Various treatments may be combined with surgery:
- external radiotherapy
- intra-arterial radiotherapy (radioembolisation). This treatment involves injecting radioactive microspheres into the tumour to irradiate it from within. The Institut Bordet was a pioneer in developing radioembolisation treatments
- radiofrequency uses radio waves introduced into the tumour to “burn” the cancer cells through high frequency ultrasound.
At the Institut Bordet, a combination of several treatments and surgical techniques is always considered. These complex, multidisciplinary approaches aim to improve results and the rate of cure. They enable radical surgical procedures to be carried out in patients with advanced stage hepatic cancer and can make it possible to operate on patients who were originally inoperable because of the number of hepatic lesions, their size or their location.
In some cases, curative surgery is made possible by combining several pre-operative treatments and/or techniques such as chemotherapy, radioembolisation and portal vein embolization techniques which induce atrophy (reduction) of the part of the liver to be resected and hypertrophy of the residual part to compensate for functional deficit, etc.
The Institut Jules Bordet's nurses, most of whom specialise in oncology, are committed to caring for patients with thought, humanity and professionalism.
Their role does not stop at care and treatment follow-up; they also meet families, and try to be as available as possible and by patients' sides while being attentive to everything confided in them. The role of education, information and support is an integral part of their profession.
They must have relational, technical and scientific skills in line with the gravity and the complexity of the cancerous pathology. The nurses are particularly attentive to the treatment of pain and other symptoms resulting from cancer treatment.
They also focus on their role as trainers to welcome and supervise students, and give them incentive to practice the profession in the best possible conditions.
With the medical teams, many other healthcare professionals support the patients. They are dedicated to help patients in managing their illness and treatments, and to promote their wellbeing.
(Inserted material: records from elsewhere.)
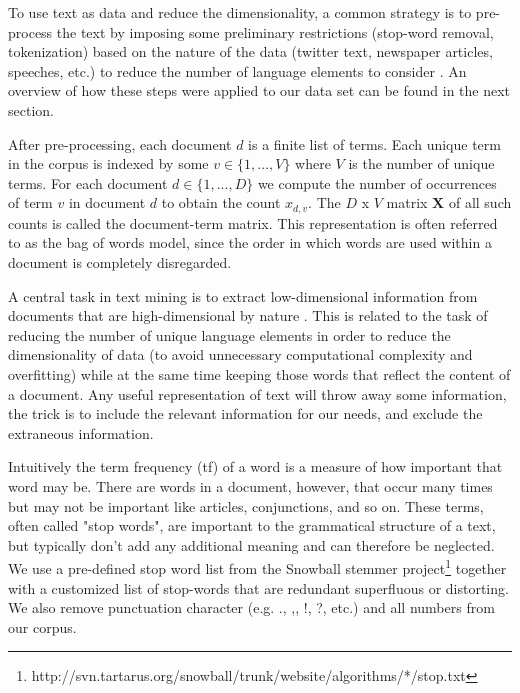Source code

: \documentclass[12pt,a4paper,notitlepage]{article}
\begin{document}

To use text as data and reduce the dimensionality, a common strategy is to pre-process the text by imposing some preliminary restrictions (stop-word removal, tokenization) based on the nature of the data (twitter text, newspaper articles, speeches, etc.) to reduce the number of language elements to consider \citep{gentzkow_text_2017}. An overview of how these steps were applied to our data set can be found in the next section. 

After pre-processing, each document $d$ is a finite list of terms. Each unique term in the corpus is indexed by some $v \in \lbrace 1,...,V \rbrace$ where $V$ is the number of unique terms. For each document $d \in \lbrace 1,...,D \rbrace$ we compute the number of occurrences of term $v$ in document $d$ to obtain the count $x_{d,v}$. The $D$ x $V$ matrix $\boldsymbol{X}$ of all such counts is called the document-term matrix. This representation is often referred to as the bag of words model, since the order in which words are used within a document is completely disregarded. 

A central task in text mining is to extract low-dimensional information from documents that are high-dimensional by nature \citep{bholat_text_2015}. This is related to the task of reducing the number of unique language elements in order to reduce the dimensionality of data (to avoid unnecessary computational complexity and overfitting) while at the same time keeping those words that reflect the content of a document. Any useful representation of text will throw away some information, the trick is to include the relevant information for our needs, and exclude the extraneous information. 

Intuitively the term frequency (tf) of a word is a measure of how important that word may be. There are words in a document, however, that occur many times but may not be important like articles, conjunctions, and so on. These terms, often called "stop words", are important to the grammatical structure of a text, but typically don't add any additional meaning and can therefore be neglected. We use a pre-defined stop word list from the Snowball stemmer project\footnote{http://svn.tartarus.org/snowball/trunk/website/algorithms/*/stop.txt} together with a customized list of stop-words that are redundant superfluous or distorting. We also remove punctuation character (e.g. ., ,, !, ?, etc.) and all numbers from our corpus.  
\end{document}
The aims of post-cancer care are multiple:
- to keep an eye on the physical and psychological state of the patient
- to manage any medium or long-term secondary effects of certain treatments
- to detect any recurrence as soon as possible
- to identify any new cancer.
Recurrence means that cancer cells reappear after a period of remission that can vary from a few months to several years. It can also happen that the same patient develops different cancers several years apart. In all these cases, the earlier a recurrence or cancerous disease is detected, the faster a new therapeutic strategy can be offered.